Well, it’s hard to top the excitement of sending out 80+ query letters…hahahhaa!
So…I really wanted to be traditionally published and gave it a good shot for about 5 years but because I came to the realization that my book falls between genres, really creating a new genre, Latino Christian Fiction, which at least as far as I could see on Amazon and Google, there weren’t many other books like this out there. So the Christian agents didn’t know how to market it and some were turned off by the undocumented angle, and secular publishing doesn’t deal with Christian fiction. Therefore, after much praying and consulting with friends, I decided to go indie.
Being an indie-published writer is hard! That’s kind of one of reasons I wanted to do traditional! But, alas, I really felt like God wanted me to write this book and get it out in the world, so in the end, you gotta do what you gotta do! I have been through very vigorous editing, which a friend and I like to call, “The Tamara Effect” (*Editor’s Note: This Effect of which you speak sounds fascinating and amazing, and more people should know about it!), which I believe helped my book be super awesome, and I got an awesome formatter and my husband to do the cover. I hope people like it!!!
6.) What are other projects? Can we expect to see more of your work hit the market in the next months?
The word “months” just scared me a little. Ahem. I’m fine now. I plan to translate Vivir el Dream
into Spanish by the end of the summer. I also plan to edit another Latino Christian fiction book I wrote called Finding Amor
. Then in November during NaNoWriMo I plan to finish the last 2 books of my 8-book children’s fantasy series, Prince Miguel and His Journey Home
7.) What author or authors have impacted you the most on your journey to becoming a writer?
I love so many authors, it is hard to choose. I love classics like the Brontes, Dickens, etc. In the contemporary realm I love Agatha Christie, Barbara Kingsolver, Isabel Allende, Paul Coelho, Lois Lowry, J.K. Rowling, and Suzanne Collins.
Thanks for stopping by, Allison! Check out Vivir El Dream for yourself. Purchase your very own copy and then do Allison a favor and leave a review on Amazon or another retail site. Those reviews are essential for sales!
Linda Palacios crossed the border at age three with her mother, Juanita, to escape their traumatic life in Mexico and to pursue the American dream.

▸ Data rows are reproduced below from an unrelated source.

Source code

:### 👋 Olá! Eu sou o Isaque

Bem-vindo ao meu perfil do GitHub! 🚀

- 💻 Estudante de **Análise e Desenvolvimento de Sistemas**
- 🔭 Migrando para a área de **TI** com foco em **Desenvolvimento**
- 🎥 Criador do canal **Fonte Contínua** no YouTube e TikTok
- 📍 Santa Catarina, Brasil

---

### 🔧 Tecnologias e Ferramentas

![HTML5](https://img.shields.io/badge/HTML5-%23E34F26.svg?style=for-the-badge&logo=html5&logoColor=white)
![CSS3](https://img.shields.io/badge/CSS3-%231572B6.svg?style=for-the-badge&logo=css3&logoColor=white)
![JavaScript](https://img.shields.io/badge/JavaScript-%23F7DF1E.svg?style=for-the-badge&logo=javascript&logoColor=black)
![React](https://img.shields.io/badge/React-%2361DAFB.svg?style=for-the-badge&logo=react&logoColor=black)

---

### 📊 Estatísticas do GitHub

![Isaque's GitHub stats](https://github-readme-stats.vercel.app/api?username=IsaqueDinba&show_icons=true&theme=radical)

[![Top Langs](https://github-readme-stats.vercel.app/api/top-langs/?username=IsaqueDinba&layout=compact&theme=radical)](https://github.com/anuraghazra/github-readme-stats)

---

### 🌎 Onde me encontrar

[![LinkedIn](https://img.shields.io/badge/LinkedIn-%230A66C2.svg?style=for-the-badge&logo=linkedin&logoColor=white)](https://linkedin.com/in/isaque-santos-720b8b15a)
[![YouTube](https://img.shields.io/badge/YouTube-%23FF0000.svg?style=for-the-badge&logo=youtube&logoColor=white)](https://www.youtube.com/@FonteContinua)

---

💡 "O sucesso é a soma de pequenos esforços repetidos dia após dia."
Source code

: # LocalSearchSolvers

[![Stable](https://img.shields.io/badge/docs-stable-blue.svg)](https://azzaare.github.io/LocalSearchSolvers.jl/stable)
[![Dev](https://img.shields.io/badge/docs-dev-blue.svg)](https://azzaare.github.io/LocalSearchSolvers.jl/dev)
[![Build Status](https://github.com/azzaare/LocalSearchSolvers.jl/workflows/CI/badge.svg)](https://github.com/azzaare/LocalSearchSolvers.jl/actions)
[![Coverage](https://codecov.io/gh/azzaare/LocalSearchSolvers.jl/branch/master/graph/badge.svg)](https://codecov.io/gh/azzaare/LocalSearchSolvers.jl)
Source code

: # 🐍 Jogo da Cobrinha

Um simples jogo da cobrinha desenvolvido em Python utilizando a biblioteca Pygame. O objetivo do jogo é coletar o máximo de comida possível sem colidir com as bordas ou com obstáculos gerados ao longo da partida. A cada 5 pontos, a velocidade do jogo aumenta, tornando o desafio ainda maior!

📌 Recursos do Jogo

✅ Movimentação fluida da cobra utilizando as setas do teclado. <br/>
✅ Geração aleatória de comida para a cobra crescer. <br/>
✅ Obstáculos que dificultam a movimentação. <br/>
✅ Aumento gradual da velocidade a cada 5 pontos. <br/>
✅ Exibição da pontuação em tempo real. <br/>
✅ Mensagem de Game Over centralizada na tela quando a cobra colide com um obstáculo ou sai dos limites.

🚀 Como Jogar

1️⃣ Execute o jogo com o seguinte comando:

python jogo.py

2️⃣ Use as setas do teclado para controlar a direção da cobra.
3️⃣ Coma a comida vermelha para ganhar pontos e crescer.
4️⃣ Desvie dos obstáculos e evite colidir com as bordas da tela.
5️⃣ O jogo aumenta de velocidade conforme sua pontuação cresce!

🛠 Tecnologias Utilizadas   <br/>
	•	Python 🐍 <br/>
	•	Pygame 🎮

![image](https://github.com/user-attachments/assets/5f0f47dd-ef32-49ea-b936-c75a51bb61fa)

Years later, Linda nears college graduation. With little hope for the future as an undocumented immigrant, Linda wonders where her life is going.
Tim Draker, a long-unemployed businessman, has wondered the same thing. Overcome with despair, he decides to take his own life. Before he can carry out his plan, he changes course when he finds a job as a mechanic. Embarrassed about working at a garage in the barrio, he lies to his wife in hopes of finding something better.
After Juanita’s coworker gets deported, she takes in her friend’s son, Hector, whom her daughter Linda can’t stand, While Juanita deals with nightmares of her traumatic past, she loses her job and decides to go into business for herself.
Will the three of them allow God to guide them through the challenges to come, or will they let their own desires and goals get in the way of His path?